2. ID.; ID.; DELIVERY OF DEEDS. — The delivery of a deed to the agent of the vendee, with no intention to part with the title, does not take the case out of the Statute of Frauds.


D E C I S I O N


OSTRAND, J. :


The plaintiff alleges that on February 11, 1922, the defendant offered to purchase from him a strong material house, No. 1210, Calle Dagupan, situated on the land of the defendant, for the sum of P3,700; that the plaintiff accepted the offer and in pursuance thereof executed a deed of sale of the house in favor of the defendant, but that upon the presentation of the deed to the defendant the latter refused, and still refuses, to pay the purchase price.

The defendant’s answer denies generally the allegations of the complaint and sets up as a special defense that the agreement referred to by the plaintiff was not in writing and therefore is not enforcible under the Statute of Frauds.

It appears from the evidence that on February 2, 1922, the general manager of the defendant company addressed a communication to Mr. J. C. Miller, the right-of-way- agent of the same company, asking for full information about two houses of strong material situated on Calle Dagupan and inquiring if the purchase of the houses would be advantageous for the purposes of the company.

On February 7th Miller returned the communication to the general manager with the following endorsement:jgc:chanrobles.com.ph

"MANILA RAILROAD COMPANY

"MANILA, P. I.

"1st Indorsement

"Feb. 7. 1922.

"Respectfully returned to the General Manager, with the information that the property in question has cost the Company up to date P20,801 and is situated on Calle Dagupan forming a part of our main terminal property and has an area of 1,437.10 square meters. There is attached a blue print on which the property in question is bordered red; the numbers 10 and 11 on attached print represent the two (2) buildings proposed to be bought and their street numbers are 1200 and 1210, respectively.

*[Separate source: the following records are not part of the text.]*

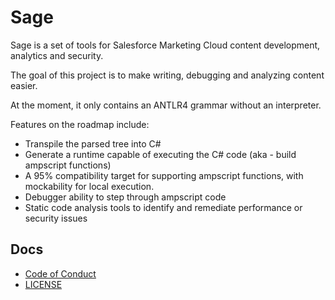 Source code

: # Sage
Sage is a set of tools for Salesforce Marketing Cloud content development, analytics and security.

The goal of this project is to make writing, debugging and analyzing content easier.

At the moment, it only contains an ANTLR4 grammar without an interpreter.

Features on the roadmap include:
* Transpile the parsed tree into C#
* Generate a runtime capable of executing the C# code (aka - build ampscript functions)
* A 95% compatibility target for supporting ampscript functions, with mockability for local execution.
* Debugger ability to step through ampscript code
* Static code analysis tools to identify and remediate performance or security issues

## Docs
-   [Code of Conduct](./CODE_OF_CONDUCT.md)
-   [LICENSE](./LICENSE)
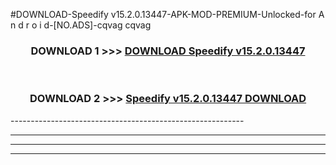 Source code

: #DOWNLOAD-Speedify v15.2.0.13447-APK-MOD-PREMIUM-Unlocked-for A n d r o i d-[NO.ADS]-cqvag cqvag 



<div align="center">

<h3>DOWNLOAD 1 >>> <a href="https://t.co/FKmqrqFo6t??judul=Speedify v15.2.0.13447">DOWNLOAD Speedify v15.2.0.13447</a></h3><br>

<h3>DOWNLOAD 2 >>> <a href="https://t.co/FKmqrqFo6t??judul=Speedify v15.2.0.13447">Speedify v15.2.0.13447 DOWNLOAD </a></h3>

</div>
----------------------------------------------------------

----------------------------------------------------------

----------------------------------------------------------

----------------------------------------------------------



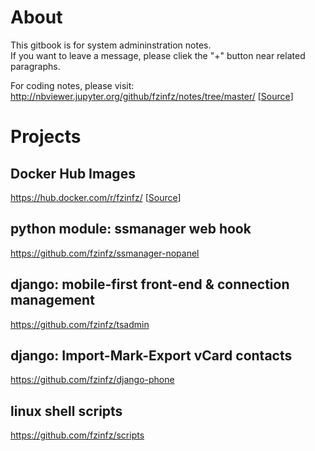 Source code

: # About
This gitbook is for system admininstration notes.  
If you want to leave a message, please cliek the "+" button near related paragraphs.

For coding notes, please visit: 
http://nbviewer.jupyter.org/github/fzinfz/notes/tree/master/ 
[[Source](https://github.com/fzinfz/notes/)]   

# Projects
## Docker Hub Images
https://hub.docker.com/r/fzinfz/  [[Source](https://github.com/fzinfz/docker-images/)]

## python module: ssmanager web hook
https://github.com/fzinfz/ssmanager-nopanel

## django: mobile-first front-end & connection management
https://github.com/fzinfz/tsadmin

## django: Import-Mark-Export vCard contacts
https://github.com/fzinfz/django-phone

## linux shell scripts
https://github.com/fzinfz/scripts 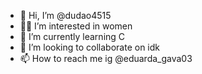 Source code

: - 👋 Hi, I’m @dudao4515
- 🏳️‍🌈 I’m interested in women
- 🌱 I’m currently learning C
- 💞️ I’m looking to collaborate on idk
- 📫 How to reach me ig @eduarda_gava03


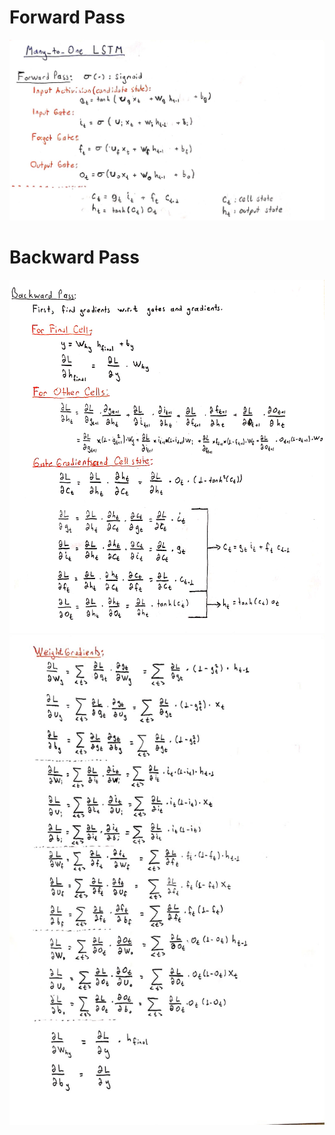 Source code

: # Forward Pass
![](images/lstm_forward.jpg)

# Backward Pass
![](images/lstm_backward1.jpg)
![](images/lstm_backward2.jpg)
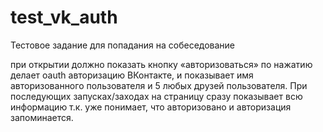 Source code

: # test_vk_auth
Тестовое задание для попадания на собеседование

при открытии должно показать кнопку «авторизоваться» по нажатию делает oauth авторизацию ВКонтакте,
и показывает имя авторизованного пользователя и 5 любых друзей пользователя.
При последующих запусках/заходах на страницу сразу показывает всю информацию т.к. уже понимает,
что авторизовано и авторизация запоминается.
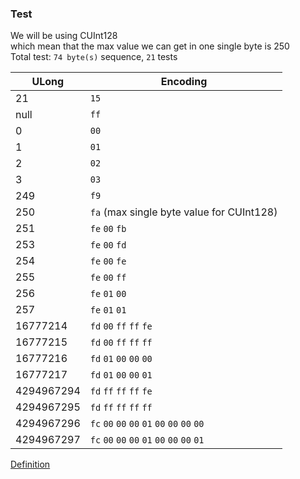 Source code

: ### Test

We will be using CUInt128<br/>
which mean that the max value we can get in one single byte is 250<br/>
Total test: `74 byte(s)` sequence, `21` tests

| ULong | Encoding |
| ------| -------- |
| 21 | `15` |
| null | `ff` |
| 0 | `00` |
| 1 | `01` |
| 2 | `02` |
| 3 | `03` |
| 249 | `f9` |
| 250 | `fa` (max single byte value for CUInt128) |
| 251 | `fe` `00` `fb` |
| 253 | `fe` `00` `fd` |
| 254 | `fe` `00` `fe` |
| 255 | `fe` `00` `ff` |
| 256 | `fe` `01` `00` |
| 257 | `fe` `01` `01` |
| 16777214 | `fd` `00` `ff` `ff` `fe` |
| 16777215 | `fd` `00` `ff` `ff` `ff` |
| 16777216 | `fd` `01` `00` `00` `00` |
| 16777217 | `fd` `01` `00` `00` `01` |
| 4294967294 | `fd` `ff` `ff` `ff` `fe` |
| 4294967295 | `fd` `ff` `ff` `ff` `ff` |
| 4294967296 | `fc` `00` `00` `00` `01` `00` `00` `00` `00` |
| 4294967297 | `fc` `00` `00` `00` `01` `00` `00` `00` `01` |

[Definition](https://github.com/jesusjorge/s13n/wiki/1.1)
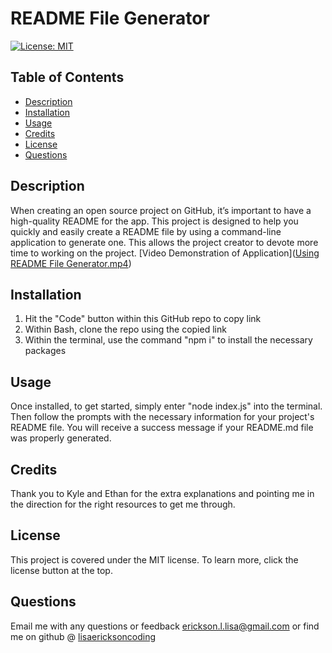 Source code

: # README File Generator
[![License: MIT](https://img.shields.io/badge/License-MIT-yellow.svg)](https://opensource.org/licenses/MIT)
  
## Table of Contents
  * [Description](#description)
  * [Installation](#installation)
  * [Usage](#usage)
  * [Credits](#credits)
  * [License](#license)
  * [Questions](#questions)

## Description 
When creating an open source project on GitHub, it’s important to have a high-quality README for the app. This project is designed to help you quickly and easily create a README file by using a command-line application to generate one. This allows the project creator to devote more time to working on the project.
[Video Demonstration of Application]([Using README File Generator.mp4](https://drive.google.com/file/d/1eZz2G_SxkrTTkBKhPbwpzHTCCPNRXdtI/view))

## Installation
1.  Hit the "Code" button within this GitHub repo to copy link
2.  Within Bash, clone the repo using the copied link
3.  Within the terminal, use the command "npm i" to install the necessary packages

## Usage
Once installed, to get started, simply enter "node index.js" into the terminal.
Then follow the prompts with the necessary information for your project's README file. 
You will receive a success message if your README.md file was properly generated. 

## Credits
Thank you to Kyle and Ethan for the extra explanations and pointing me in the direction for the right resources to get me through. 

## License
This project is covered under the MIT license. To learn more, click the license button at the top.

## Questions 
Email me with any questions or feedback erickson.l.lisa@gmail.com or find me on github @ [lisaericksoncoding](https://github.com/lisaericksoncoding)
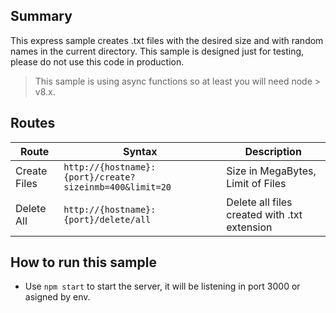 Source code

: ## Summary

This express sample creates .txt files with the desired size and with random names in the current directory.
This sample is designed just for testing, please do not use this code in production.

>This sample is using async functions so at least you will need node > v8.x.

## Routes

| Route        | Syntax                                                  | Description                                  |
| -----------  | -----------------------------------------------------   | ---------------------------------------------
| Create Files | `http://{hostname}:{port}/create?sizeinmb=400&limit=20` | Size in MegaBytes, Limit of Files            |
| Delete All   | `http://{hostname}:{port}/delete/all`                   | Delete all files created with .txt extension |

## How to run this sample
- Use `npm start` to start the server, it will be listening in port 3000 or asigned by env.
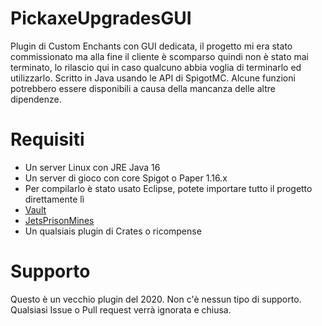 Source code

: # PickaxeUpgradesGUI
Plugin di Custom Enchants con GUI dedicata, il progetto mi era stato commissionato ma alla fine il cliente è scomparso quindi non è stato mai terminato, lo rilascio qui in caso qualcuno abbia voglia di terminarlo ed utilizzarlo. Scritto in Java usando le API di SpigotMC. Alcune funzioni potrebbero essere disponibili a causa della mancanza delle altre dipendenze.

# Requisiti
- Un server Linux con JRE Java 16
- Un server di gioco con core Spigot o Paper 1.16.x
- Per compilarlo è stato usato Eclipse, potete importare tutto il progetto direttamente lì
- [Vault](https://www.spigotmc.org/resources/vault.34315/)
- [JetsPrisonMines](https://www.spigotmc.org/resources/jetsprisonmines-quick-gui-setup-effects-fawe-schematics-holograms-1-mines-1-8-1-18.63783/)
- Un qualsiais plugin di Crates o ricompense

# Supporto
Questo è un vecchio plugin del 2020. Non c'è nessun tipo di supporto. Qualsiasi Issue o Pull request verrà ignorata e chiusa.

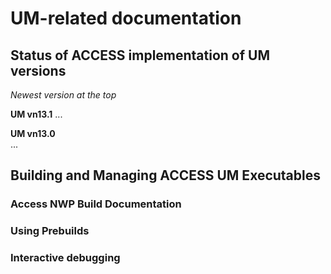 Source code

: # UM-related documentation

## Status of ACCESS implementation of UM versions
*Newest version at the top*

__UM vn13.1__
...

__UM vn13.0__  
...

## Building and Managing ACCESS UM Executables

### Access NWP Build Documentation

### Using Prebuilds

### Interactive debugging
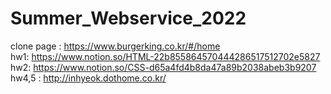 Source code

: # Summer_Webservice_2022
clone page : https://www.burgerking.co.kr/#/home <br>
hw1: https://www.notion.so/HTML-22b855864570444286517512702e5827
hw2: https://www.notion.so/CSS-d65a4fd4b8da47a89b2038abeb3b9207
hw4,5 : http://inhyeok.dothome.co.kr/
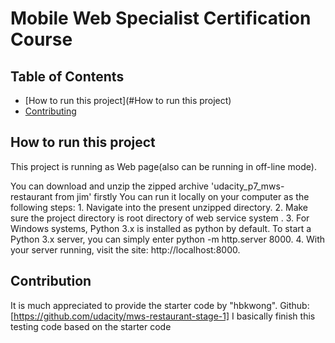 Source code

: # Mobile Web Specialist Certification Course

## Table of Contents

- [How to run this project](#How to run this project)
- [Contributing](#contributing)

## How to run this project

This project is running as Web page(also can be running in off-line mode).

You can download and unzip the zipped archive 'udacity_p7_mws-restaurant from jim' firstly
You can run it locally on your computer as the following steps:
    1. Navigate into the present unzipped directory.
    2. Make sure the project directory is root directory of web service system .
    3. For Windows systems, Python 3.x is installed as python by default. To start a Python 3.x server, you can simply enter python -m http.server 8000.
    4. With your server running, visit the site: http://localhost:8000.


## Contribution
It is much appreciated to provide the starter code by "hbkwong". 
Github: [https://github.com/udacity/mws-restaurant-stage-1]
I basically finish this testing code based on the starter code

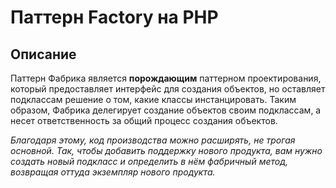 # Паттерн Factory на PHP

## Описание
Паттерн Фабрика является **порождающим** паттерном проектирования, который предоставляет интерфейс для создания объектов, но оставляет подклассам решение о том, какие классы инстанцировать. Таким образом, Фабрика делегирует создание объектов своим подклассам, а несет ответственность за общий процесс создания объектов.

_Благодаря этому, код производства можно расширять, не трогая основной. Так, чтобы добавить поддержку нового продукта, вам нужно создать новый подкласс и определить в нём фабричный метод, возвращая оттуда экземпляр нового продукта._ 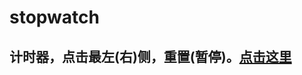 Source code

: # stopwatch
## 计时器，点击最左(右)侧，重置(暂停)。<a href='https://jiandandaoxingfu.github.io/stopclock/'>点击这里</a>
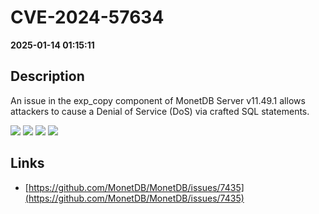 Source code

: # CVE-2024-57634

**2025-01-14 01:15:11**

## Description
An issue in the exp_copy component of MonetDB Server v11.49.1 allows attackers to cause a Denial of Service (DoS) via crafted SQL statements.

![](https://img.shields.io/static/v1?label=Exploit&message=Yes&color=red)
![](https://img.shields.io/static/v1?label=Score&message=7.5&color=red)
![](https://img.shields.io/static/v1?label=Severity&message=HIGH&color=red)
![](https://img.shields.io/static/v1?label=CWE&message=SQL&color=green)

## Links
- [https://github.com/MonetDB/MonetDB/issues/7435](https://github.com/MonetDB/MonetDB/issues/7435)
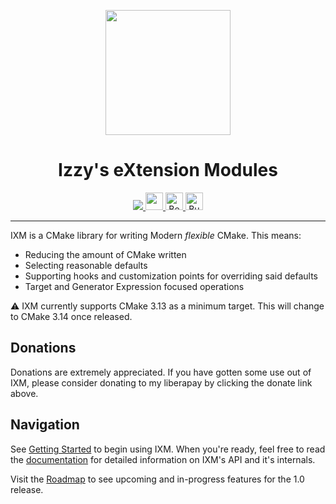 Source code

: <p align="center">
  <img width="200" height="200" src="https://ixm.one/assets/img/logo.png">
</p>
<h1 align="center">Izzy's eXtension Modules</h1>
<p align="center">
  <a href="LICENSE.md" target="_blank" rel="noopener noreferrer">
    <img src="https://img.shields.io/github/license/slurps-mad-rips/ixm.svg?style=for-the-badge">
  </a>
  <a href="https://docs.ixm.one" target="_blank" rel="noopener noreferrer">
    <img height="28" src="https://api.netlify.com/api/v1/badges/b1e01271-ec5f-4a43-8ed6-f7d79ab777d3/deploy-status">
  </a>
  <a href="https://www.patreon.com/slurpsmadrips" target="_blank" rel="noopener noreferrer">
    <img height="28" alt="Become a Patron!" src="https://c5.patreon.com/external/logo/become_a_patron_button.png">
  </a>
  <a href="https://ko-fi.com/V7V66HAG" target="_blank" rel="noopener noreferrer">
    <img height="28" alt="Buy Me a Coffee at ko-fi.com" src="https://az743702.vo.msecnd.net/cdn/kofi5.png" />
  </a>
</p>
<hr>

IXM is a CMake library for writing Modern *flexible* CMake. This means:

 * Reducing the amount of CMake written
 * Selecting reasonable defaults
 * Supporting hooks and customization points for overriding said defaults
 * Target and Generator Expression focused operations

:warning: IXM currently supports CMake 3.13 as a minimum target. This will
change to CMake 3.14 once released.

## Donations

Donations are extremely appreciated. If you have gotten some use out of IXM,
please consider donating to my liberapay by clicking the donate link above.

## Navigation

See [Getting Started][1] to begin using
IXM. When you're ready, feel free to read the
[documentation][2] for detailed information on IXM's API
and it's internals.

Visit the [Roadmap][3] to see upcoming and
in-progress features for the 1.0 release.

[1]: https://docs.ixm.one/en/tutorial.html
[2]: https://docs.ixm.one
[3]: https://github.com/slurps-mad-rips/ixm/projects/1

The building located at 1210 Calle Dagupan is now rented out for P70 a month, and is the building assessed at P3,700; the other building numbered 1200 is a similar structure and could be rented at about the same figure as the other.

"If theses houses were not rented out, it is thought that they could be used advantageously for Company purpose.

(Sgd.) "J. C. MILLER

"Right of Way Agent."cralaw virtua1aw library

On February 9th the general manager endorsed the communication as follows:jgc:chanrobles.com.ph

"EXECUTIVE DEPARTMENT

"MANILA

"2d Indorsement

"February 9, 1922.

"Respectfully returned to the Right-of-Way Agent, authorizing the purchase of the two houses in question, at the prices not to exceed those stated in the Memorandum to the General Manager dated January 31, 1922, attached hereto.

(Sgd.) "H. B. McCOY

"Acting General Manager"

On the strength of the last indorsement the plaintiff was informed that the defendant company was willing to buy his house for P3,700 and was instructed to go to Miller’s office and there execute the deed for the house. The plaintiff did so, the deed was duly executed and he was told to come back to the office in the afternoon of the same day to receive the purchase price. He left the deed with Miller and later returned to the latter’s office, as directed, but was then told that the general manager was absent and that the money could not be paid until the latter’s return. Plaintiff made several other unsuccessful attempts to collect the purchase money and finally Miller handed him the deed to keep until arrangements could be made for the payment.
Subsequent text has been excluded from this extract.